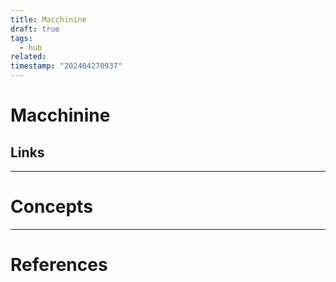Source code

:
 ```yaml
---
title: Macchinine
draft: true
tags:
  - hub
related: 
timestamp: "202404270937"
---
```

# Macchinine

## Links

---
# Concepts

--- 
# References
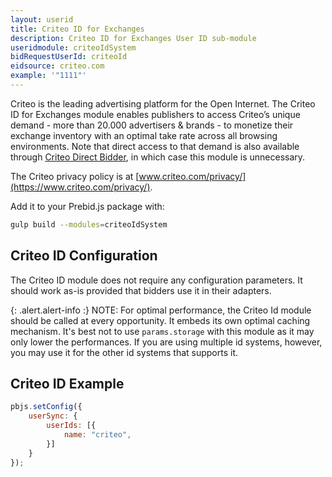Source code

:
 ```yaml
---
layout: userid
title: Criteo ID for Exchanges
description: Criteo ID for Exchanges User ID sub-module
useridmodule: criteoIdSystem
bidRequestUserId: criteoId
eidsource: criteo.com
example: '"1111"'
---
```



Criteo is the leading advertising platform for the Open Internet. The Criteo ID for Exchanges module enables publishers to access Criteo’s unique demand - more than 20.000 advertisers & brands -  to monetize their exchange inventory with an optimal take rate across all browsing environments.
Note that direct access to that demand is also available through [Criteo Direct Bidder](https://www.criteo.com/products/criteo-direct-bidder/), in which case this module is unnecessary.

The Criteo privacy policy is at [www.criteo.com/privacy/](https://www.criteo.com/privacy/).

Add it to your Prebid.js package with:

```bash
gulp build --modules=criteoIdSystem
```

## Criteo ID Configuration

The Criteo ID module does not require any configuration parameters. It should work as-is provided that bidders use it in their adapters.

{: .alert.alert-info :}
NOTE: For optimal performance, the Criteo Id module should be called at every opportunity. It embeds its own optimal caching mechanism. It's best not to use `params.storage` with this module as it may only lower the performances. If you are using multiple id systems, however, you may use it for the other id systems that supports it.

## Criteo ID Example

```javascript
pbjs.setConfig({
    userSync: {
        userIds: [{
            name: "criteo",
        }]
    }
});
```

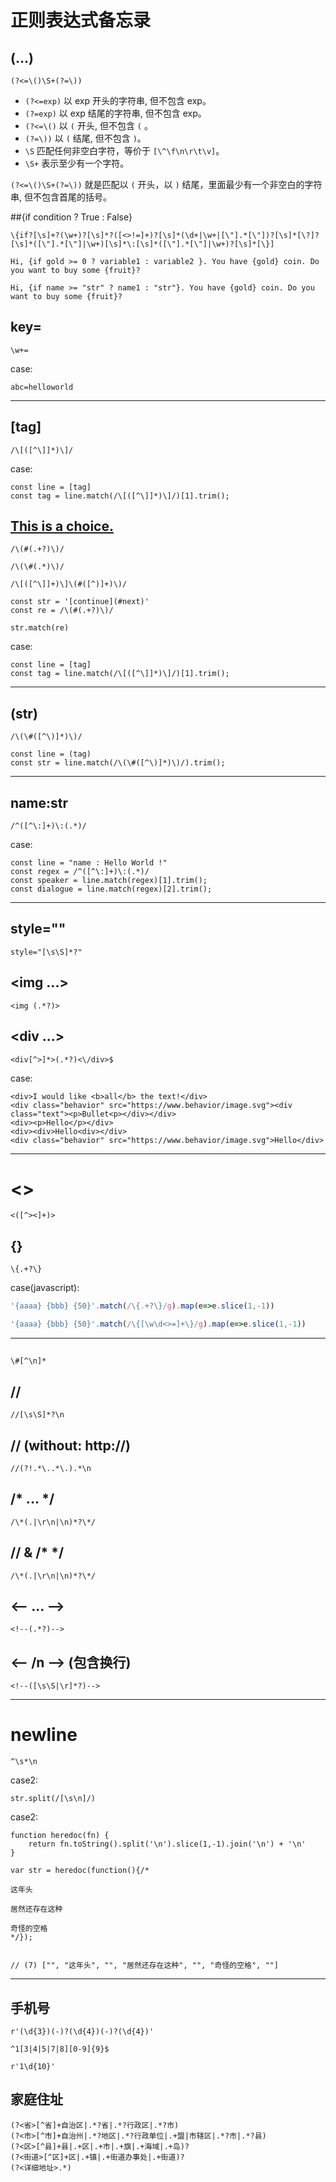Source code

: # 正则表达式备忘录


## (...)

```
(?<=\()\S+(?=\))
```

- `(?<=exp)` 以 exp 开头的字符串, 但不包含 exp。  
- `(?=exp)` 以 exp 结尾的字符串, 但不包含 exp。  
- `(?<=\()` 以 `(` 开头, 但不包含 `(` 。  
- `(?=\))` 以 `(` 结尾, 但不包含 `)`。  
- `\S` 匹配任何非空白字符，等价于 `[\^\f\n\r\t\v]`。
- `\S+` 表示至少有一个字符。

`(?<=\()\S+(?=\))` 就是匹配以 `(` 开头，以 `)` 结尾，里面最少有一个非空白的字符串, 但不包含首尾的括号。


##{if condition ? True : False}

```
\{if?[\s]+?(\w+)?[\s]*?([<>!=]+)?[\s]*(\d+|\w+|[\"].*[\"])?[\s]*[\?]?[\s]*([\"].*[\"]|\w+)[\s]*\:[\s]*([\"].*[\"]|\w+)?[\s]*[\}]
```

```
Hi, {if gold >= 0 ? variable1 : variable2 }. You have {gold} coin. Do you want to buy some {fruit}?
```

```
Hi, {if name >= "str" ? name1 : "str"}. You have {gold} coin. Do you want to buy some {fruit}?
```


## key=
```
\w+=
```

case:
```
abc=helloworld
```

---

## [tag]
```
/\[([^\]]*)\]/
```

case:
```
const line = [tag]
const tag = line.match(/\[([^\]]*)\]/)[1].trim();
```


## [This is a choice.](#text)

```
/\(#(.+?)\)/
```

```
/\(\#(.*)\)/
```

```
/\[([^\]]+)\]\(#([^)]+)\)/
```

```
const str = '[continue](#next)'
const re = /\(#(.+?)\)/

str.match(re)
```

case:
```
const line = [tag]
const tag = line.match(/\[([^\]]*)\]/)[1].trim();
```

---

## (str)
```
/\(\#([^\)]*)\)/
```

```
const line = (tag)
const str = line.match(/\(\#([^\)]*)\)/).trim();
```

---


## name:str
```
/^([^\:]+)\:(.*)/
```

case:
```
const line = "name : Hello World !"
const regex = /^([^\:]+)\:(.*)/
const speaker = line.match(regex)[1].trim();
const dialogue = line.match(regex)[2].trim();
```

---

## style="" 
```
style="[\s\S]*?"
```

## <img ...>
``` 
<img (.*?)>
```

## <div ...></div> 
```
<div[^>]*>(.*?)<\/div>$
```

case:
```
<div>I would like <b>all</b> the text!</div>
<div class="behavior" src="https://www.behavior/image.svg"><div class="text"><p>Bullet<p></div></div>
<div><p>Hello</p></div>
<div><div>Hello<div></div>
<div class="behavior" src="https://www.behavior/image.svg">Hello</div>
```

---

# <>
```
<([^><]+)>
```

## {} 
```
\{.+?\}
```

case(javascript):
```javascript
'{aaaa} {bbb} {50}'.match(/\{.+?\}/g).map(e=>e.slice(1,-1))
```

```javascript
'{aaaa} {bbb} {50}'.match(/\{[\w\d<>=]+\}/g).map(e=>e.slice(1,-1))
```

---

## #
```
\#[^\n]*
```

## //
```
//[\s\S]*?\n
```

## // (without: http://)
```
//(?!.*\..*\.).*\n
```
 
## /* ... */
```
/\*(.|\r\n|\n)*?\*/
```

## // & /*  */
```
/\*(.|\r\n|\n)*?\*/
```

## <-- ... -->
```
<!--(.*?)-->
```

## <-- /n --> (包含换行)
```
<!--([\s\S|\r]*?)-->
```

---

# newline
```
^\s*\n
```

case2:
```
str.split(/[\s\n]/)
```

case2: 
```
function heredoc(fn) {
    return fn.toString().split('\n').slice(1,-1).join('\n') + '\n'
}

var str = heredoc(function(){/*

这年头

居然还存在这种

奇怪的空格
*/});


// (7) ["", "这年头", "", "居然还存在这种", "", "奇怪的空格", ""]
```

---

## 手机号 
```
r'(\d{3})(-)?(\d{4})(-)?(\d{4})'
```

```
^1[3|4|5|7|8][0-9]{9}$
```

```
r'1\d{10}'
```


## 家庭住址
```
(?<省>[^省]+自治区|.*?省|.*?行政区|.*?市)
(?<市>[^市]+自治州|.*?地区|.*?行政单位|.+盟|市辖区|.*?市|.*?县)
(?<区>[^县]+县|.+区|.+市|.+旗|.+海域|.+岛)?
(?<街道>[^区]+区|.+镇|.+街道办事处|.+街道)?
(?<详细地址>.*)
```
________________________________________
▶ [Assignment]: From the records above, pull every line that has the string "class" and copy it.

▶ [Result of this exercise]:
<div class="behavior" src="https://www.behavior/image.svg"><div class="text"><p>Bullet<p></div></div>
<div class="behavior" src="https://www.behavior/image.svg">Hello</div>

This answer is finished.